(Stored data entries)
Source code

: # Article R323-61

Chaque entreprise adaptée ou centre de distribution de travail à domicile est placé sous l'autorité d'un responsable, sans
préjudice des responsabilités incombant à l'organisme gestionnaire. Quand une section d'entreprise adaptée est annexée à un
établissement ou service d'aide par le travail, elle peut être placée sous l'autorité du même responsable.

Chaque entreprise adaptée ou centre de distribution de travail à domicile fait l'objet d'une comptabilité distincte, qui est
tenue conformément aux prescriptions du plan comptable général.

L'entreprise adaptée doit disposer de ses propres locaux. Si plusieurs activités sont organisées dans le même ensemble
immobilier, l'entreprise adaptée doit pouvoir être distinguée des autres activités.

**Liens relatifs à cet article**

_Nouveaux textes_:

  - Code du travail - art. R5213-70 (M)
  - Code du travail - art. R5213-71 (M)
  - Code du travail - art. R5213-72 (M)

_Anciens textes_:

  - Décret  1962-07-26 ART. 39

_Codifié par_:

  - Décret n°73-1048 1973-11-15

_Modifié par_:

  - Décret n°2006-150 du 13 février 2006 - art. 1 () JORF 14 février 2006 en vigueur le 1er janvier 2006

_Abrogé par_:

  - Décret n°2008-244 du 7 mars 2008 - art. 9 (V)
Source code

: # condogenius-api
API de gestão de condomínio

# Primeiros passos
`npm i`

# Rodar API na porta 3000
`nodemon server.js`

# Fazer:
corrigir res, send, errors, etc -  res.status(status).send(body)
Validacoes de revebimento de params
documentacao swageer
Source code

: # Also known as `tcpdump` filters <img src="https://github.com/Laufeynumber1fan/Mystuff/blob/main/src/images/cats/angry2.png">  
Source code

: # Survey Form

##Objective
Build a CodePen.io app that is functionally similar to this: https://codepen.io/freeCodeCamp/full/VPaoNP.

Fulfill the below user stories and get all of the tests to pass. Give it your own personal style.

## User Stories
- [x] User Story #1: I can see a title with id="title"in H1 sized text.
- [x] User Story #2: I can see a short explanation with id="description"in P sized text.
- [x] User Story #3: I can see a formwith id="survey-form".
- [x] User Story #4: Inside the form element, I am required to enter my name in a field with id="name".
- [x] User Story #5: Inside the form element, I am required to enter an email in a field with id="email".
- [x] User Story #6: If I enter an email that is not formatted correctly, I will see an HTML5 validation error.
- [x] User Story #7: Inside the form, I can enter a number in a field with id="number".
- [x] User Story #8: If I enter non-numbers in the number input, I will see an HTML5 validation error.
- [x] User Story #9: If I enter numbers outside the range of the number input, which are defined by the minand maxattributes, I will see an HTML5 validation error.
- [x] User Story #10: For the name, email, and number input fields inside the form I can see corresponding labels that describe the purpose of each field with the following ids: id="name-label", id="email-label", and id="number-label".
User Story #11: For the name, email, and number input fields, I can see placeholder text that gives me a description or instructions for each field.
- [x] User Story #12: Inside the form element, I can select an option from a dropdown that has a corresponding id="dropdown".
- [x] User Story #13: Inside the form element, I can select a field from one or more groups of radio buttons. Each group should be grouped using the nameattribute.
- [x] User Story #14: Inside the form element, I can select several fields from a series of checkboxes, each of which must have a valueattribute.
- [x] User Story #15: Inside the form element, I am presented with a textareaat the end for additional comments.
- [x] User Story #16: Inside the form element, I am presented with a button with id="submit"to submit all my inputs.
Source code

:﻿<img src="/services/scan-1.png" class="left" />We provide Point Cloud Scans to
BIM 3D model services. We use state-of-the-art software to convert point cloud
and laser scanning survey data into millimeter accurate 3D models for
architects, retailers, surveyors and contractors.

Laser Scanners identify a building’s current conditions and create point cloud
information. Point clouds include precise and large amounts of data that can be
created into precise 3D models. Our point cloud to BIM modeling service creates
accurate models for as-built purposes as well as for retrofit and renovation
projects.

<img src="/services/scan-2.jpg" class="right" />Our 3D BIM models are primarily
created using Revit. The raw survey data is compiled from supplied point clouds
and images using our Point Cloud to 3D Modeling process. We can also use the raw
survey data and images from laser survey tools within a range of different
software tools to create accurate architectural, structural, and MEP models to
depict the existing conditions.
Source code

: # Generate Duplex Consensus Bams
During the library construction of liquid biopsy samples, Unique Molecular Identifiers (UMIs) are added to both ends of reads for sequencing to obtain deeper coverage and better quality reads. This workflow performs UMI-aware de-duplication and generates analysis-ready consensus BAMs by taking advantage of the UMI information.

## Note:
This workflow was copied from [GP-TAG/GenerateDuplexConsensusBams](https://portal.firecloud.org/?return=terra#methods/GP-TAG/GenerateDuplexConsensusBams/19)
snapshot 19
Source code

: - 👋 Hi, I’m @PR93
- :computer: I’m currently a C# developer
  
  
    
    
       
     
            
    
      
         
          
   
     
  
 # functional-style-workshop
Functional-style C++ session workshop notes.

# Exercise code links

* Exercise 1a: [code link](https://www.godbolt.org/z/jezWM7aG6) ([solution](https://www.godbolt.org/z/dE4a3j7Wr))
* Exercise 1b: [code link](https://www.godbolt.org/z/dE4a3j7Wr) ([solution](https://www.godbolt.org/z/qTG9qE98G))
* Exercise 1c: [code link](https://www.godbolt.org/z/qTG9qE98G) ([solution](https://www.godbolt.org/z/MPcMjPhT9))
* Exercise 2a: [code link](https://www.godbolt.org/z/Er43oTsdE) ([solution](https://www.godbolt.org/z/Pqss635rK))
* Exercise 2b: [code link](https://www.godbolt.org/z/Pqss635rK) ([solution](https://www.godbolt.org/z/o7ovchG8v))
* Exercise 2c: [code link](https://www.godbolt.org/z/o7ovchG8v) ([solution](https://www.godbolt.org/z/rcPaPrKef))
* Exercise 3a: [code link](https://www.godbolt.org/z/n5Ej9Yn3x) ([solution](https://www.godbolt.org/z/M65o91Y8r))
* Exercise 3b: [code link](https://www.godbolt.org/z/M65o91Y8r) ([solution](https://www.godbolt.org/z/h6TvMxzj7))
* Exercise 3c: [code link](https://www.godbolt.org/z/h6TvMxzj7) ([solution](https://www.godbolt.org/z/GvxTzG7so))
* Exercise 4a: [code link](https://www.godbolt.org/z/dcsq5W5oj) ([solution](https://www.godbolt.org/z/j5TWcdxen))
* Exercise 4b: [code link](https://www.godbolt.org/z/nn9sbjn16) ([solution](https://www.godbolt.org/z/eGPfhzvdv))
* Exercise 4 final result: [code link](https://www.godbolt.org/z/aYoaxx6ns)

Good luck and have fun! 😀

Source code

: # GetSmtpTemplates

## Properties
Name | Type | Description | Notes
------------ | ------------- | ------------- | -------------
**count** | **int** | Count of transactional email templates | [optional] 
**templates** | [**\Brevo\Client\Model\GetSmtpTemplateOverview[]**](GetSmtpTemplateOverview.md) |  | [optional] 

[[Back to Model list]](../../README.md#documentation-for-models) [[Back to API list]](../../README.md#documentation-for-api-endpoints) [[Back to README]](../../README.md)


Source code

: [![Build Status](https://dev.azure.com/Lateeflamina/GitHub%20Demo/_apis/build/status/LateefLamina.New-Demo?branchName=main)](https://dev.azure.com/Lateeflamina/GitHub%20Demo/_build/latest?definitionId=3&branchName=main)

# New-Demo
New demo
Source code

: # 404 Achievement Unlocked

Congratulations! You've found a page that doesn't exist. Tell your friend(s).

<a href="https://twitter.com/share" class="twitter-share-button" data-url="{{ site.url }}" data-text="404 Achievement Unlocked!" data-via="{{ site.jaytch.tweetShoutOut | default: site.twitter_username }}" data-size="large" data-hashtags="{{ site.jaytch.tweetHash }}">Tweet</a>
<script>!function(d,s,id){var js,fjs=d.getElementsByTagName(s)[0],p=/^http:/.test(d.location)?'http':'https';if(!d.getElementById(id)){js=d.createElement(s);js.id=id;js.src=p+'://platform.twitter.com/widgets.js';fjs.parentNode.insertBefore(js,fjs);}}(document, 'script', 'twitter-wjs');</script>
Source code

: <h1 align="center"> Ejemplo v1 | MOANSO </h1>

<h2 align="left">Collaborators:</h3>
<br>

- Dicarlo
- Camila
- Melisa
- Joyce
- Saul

How to complete this task
In the entries above, the lines between the one holding "- [x] User Story #15: Inside" and the one holding "Laser Scanners identify", inclusive, are to be printed exactly as written, and those alone.

Exercise response
- [x] User Story #15: Inside the form element, I am presented with a textareaat the end for additional comments.
- [x] User Story #16: Inside the form element, I am presented with a button with id="submit"to submit all my inputs.
Source code

:﻿<img src="/services/scan-1.png" class="left" />We provide Point Cloud Scans to
BIM 3D model services. We use state-of-the-art software to convert point cloud
and laser scanning survey data into millimeter accurate 3D models for
architects, retailers, surveyors and contractors.

Laser Scanners identify a building’s current conditions and create point cloud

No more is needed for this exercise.